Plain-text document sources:
-- -- --

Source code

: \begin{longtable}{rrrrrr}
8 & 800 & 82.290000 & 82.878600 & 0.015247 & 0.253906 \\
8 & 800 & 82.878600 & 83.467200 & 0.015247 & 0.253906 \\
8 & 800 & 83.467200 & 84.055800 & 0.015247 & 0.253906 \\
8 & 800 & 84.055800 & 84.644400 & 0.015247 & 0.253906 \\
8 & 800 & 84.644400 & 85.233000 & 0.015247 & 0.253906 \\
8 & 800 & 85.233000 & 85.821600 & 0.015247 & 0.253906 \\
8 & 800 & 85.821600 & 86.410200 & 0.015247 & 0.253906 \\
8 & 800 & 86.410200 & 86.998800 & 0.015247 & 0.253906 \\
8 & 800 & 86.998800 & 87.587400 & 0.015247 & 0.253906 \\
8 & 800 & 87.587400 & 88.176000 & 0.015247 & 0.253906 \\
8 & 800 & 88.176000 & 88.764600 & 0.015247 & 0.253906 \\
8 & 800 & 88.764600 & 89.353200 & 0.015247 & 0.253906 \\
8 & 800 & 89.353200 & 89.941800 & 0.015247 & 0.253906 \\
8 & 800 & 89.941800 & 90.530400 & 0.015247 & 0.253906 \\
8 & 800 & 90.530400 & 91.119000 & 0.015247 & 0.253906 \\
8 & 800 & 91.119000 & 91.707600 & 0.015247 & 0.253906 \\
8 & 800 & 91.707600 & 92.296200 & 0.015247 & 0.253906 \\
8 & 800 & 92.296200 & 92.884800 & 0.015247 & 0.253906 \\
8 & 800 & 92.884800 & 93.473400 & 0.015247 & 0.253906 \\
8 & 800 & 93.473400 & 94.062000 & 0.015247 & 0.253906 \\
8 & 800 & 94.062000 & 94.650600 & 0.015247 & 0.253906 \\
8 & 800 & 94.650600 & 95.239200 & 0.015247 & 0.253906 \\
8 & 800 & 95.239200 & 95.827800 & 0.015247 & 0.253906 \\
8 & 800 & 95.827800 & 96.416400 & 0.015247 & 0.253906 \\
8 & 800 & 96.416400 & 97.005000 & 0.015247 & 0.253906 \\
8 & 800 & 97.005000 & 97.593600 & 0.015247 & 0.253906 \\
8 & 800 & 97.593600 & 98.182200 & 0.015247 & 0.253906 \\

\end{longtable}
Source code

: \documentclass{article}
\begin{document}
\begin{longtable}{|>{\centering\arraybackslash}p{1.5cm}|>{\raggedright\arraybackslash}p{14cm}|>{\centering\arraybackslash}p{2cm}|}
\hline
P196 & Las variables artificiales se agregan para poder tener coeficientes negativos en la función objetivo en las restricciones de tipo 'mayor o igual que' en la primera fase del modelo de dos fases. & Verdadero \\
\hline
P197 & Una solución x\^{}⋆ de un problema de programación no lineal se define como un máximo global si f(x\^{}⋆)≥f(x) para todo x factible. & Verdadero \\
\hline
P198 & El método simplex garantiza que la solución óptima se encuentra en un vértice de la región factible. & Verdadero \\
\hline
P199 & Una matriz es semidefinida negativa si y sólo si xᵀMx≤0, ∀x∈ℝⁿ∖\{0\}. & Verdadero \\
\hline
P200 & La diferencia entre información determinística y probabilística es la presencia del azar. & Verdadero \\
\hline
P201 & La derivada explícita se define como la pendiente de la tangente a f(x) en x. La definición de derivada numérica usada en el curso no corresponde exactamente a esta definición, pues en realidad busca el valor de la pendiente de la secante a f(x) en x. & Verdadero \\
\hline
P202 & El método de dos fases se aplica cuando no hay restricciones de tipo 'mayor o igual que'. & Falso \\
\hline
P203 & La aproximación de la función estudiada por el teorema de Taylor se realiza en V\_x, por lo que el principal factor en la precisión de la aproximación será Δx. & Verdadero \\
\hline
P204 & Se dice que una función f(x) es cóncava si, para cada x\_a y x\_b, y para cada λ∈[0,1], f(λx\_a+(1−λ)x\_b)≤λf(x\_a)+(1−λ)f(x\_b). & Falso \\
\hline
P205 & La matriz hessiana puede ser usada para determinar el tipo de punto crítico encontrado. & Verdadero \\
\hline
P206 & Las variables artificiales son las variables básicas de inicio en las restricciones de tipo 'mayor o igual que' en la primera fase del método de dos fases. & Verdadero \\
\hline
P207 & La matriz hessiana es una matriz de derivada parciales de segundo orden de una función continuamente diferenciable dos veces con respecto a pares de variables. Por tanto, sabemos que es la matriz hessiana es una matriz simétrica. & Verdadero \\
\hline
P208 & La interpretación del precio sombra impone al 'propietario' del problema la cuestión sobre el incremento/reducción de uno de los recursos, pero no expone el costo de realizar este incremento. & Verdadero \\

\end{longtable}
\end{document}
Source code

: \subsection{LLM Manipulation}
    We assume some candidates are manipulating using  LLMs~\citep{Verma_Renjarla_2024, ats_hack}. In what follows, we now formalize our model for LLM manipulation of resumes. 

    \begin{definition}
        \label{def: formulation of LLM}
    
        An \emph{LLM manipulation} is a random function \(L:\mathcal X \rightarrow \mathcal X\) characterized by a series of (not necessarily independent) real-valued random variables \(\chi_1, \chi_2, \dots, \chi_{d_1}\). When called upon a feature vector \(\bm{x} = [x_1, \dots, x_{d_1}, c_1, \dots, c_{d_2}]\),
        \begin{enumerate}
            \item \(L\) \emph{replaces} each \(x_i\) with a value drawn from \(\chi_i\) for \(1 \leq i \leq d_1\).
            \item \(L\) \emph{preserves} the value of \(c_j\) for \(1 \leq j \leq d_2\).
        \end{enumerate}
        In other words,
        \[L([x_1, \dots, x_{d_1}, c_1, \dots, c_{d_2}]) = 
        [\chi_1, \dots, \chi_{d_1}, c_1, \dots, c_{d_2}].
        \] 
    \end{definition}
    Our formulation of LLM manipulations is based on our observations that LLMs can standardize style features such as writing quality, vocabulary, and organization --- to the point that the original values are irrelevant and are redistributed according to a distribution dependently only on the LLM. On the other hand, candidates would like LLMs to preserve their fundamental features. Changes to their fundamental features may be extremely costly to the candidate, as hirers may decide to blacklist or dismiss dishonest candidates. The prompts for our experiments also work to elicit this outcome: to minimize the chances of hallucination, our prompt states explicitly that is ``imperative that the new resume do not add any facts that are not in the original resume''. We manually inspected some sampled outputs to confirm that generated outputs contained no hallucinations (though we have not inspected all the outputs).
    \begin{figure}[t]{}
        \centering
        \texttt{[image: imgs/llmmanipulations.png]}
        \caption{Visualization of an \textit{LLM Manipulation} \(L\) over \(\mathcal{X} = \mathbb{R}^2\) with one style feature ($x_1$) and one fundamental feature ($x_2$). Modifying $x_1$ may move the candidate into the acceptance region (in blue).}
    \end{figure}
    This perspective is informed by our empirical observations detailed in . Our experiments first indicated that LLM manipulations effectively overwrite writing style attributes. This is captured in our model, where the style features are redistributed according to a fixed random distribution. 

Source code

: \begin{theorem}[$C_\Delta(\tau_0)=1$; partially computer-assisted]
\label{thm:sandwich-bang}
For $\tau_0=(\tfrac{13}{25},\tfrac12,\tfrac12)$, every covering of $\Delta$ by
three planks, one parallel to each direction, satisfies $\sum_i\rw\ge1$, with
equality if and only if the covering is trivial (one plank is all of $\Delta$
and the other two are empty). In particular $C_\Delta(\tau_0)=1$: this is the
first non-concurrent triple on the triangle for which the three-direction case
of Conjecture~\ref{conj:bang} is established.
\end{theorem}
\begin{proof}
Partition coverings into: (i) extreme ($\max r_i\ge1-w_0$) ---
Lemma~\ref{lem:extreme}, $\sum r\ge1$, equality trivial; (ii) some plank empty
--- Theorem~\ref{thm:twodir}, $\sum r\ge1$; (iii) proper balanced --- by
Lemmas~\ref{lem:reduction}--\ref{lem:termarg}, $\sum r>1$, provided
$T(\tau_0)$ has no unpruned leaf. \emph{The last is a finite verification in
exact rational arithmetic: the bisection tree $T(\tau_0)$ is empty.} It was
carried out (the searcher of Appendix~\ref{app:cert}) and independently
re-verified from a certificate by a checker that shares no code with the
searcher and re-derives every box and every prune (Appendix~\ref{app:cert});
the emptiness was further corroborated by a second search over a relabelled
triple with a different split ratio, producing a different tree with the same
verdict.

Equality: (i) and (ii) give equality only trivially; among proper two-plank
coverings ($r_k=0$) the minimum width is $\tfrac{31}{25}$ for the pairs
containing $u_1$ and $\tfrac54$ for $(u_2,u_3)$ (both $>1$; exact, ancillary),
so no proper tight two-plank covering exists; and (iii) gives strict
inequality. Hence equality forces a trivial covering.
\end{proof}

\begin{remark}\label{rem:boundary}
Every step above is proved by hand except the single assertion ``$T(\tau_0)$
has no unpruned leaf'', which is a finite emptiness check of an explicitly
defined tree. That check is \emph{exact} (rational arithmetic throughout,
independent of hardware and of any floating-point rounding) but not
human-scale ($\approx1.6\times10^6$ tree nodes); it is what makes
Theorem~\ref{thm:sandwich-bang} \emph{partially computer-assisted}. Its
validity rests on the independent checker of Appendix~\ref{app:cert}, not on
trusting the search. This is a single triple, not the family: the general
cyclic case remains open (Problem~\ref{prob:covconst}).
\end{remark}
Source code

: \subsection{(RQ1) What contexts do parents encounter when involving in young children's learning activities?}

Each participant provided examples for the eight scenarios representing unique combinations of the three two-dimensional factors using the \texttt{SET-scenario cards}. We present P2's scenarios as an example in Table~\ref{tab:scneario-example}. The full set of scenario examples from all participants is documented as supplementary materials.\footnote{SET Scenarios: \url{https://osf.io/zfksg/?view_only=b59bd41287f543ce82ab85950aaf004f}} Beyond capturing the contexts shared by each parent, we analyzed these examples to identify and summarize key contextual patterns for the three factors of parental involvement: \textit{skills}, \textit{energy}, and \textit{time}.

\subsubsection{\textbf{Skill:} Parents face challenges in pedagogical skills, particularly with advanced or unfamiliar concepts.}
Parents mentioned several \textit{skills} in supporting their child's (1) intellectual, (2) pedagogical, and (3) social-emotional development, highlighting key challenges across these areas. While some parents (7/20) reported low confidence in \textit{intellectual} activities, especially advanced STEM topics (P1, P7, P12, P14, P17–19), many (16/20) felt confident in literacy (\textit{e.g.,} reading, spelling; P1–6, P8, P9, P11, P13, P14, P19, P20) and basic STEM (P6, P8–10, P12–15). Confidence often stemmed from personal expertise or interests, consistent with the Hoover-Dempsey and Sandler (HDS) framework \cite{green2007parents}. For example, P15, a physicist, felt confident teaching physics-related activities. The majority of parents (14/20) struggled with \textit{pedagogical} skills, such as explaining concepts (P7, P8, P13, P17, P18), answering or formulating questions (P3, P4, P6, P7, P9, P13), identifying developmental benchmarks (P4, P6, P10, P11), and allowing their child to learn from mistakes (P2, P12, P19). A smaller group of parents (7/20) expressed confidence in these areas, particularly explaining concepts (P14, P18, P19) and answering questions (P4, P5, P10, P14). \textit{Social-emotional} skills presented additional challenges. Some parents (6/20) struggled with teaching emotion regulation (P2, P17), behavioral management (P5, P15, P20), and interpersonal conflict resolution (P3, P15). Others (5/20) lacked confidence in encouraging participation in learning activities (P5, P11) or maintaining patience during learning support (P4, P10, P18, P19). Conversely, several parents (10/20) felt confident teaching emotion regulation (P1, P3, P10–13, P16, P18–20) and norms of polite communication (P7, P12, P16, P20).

-- -- --

Collect the lines of the records that include the string "unpruned".

$T(\tau_0)$ has no unpruned leaf. \emph{The last is a finite verification in
has no unpruned leaf'', which is a finite emptiness check of an explicitly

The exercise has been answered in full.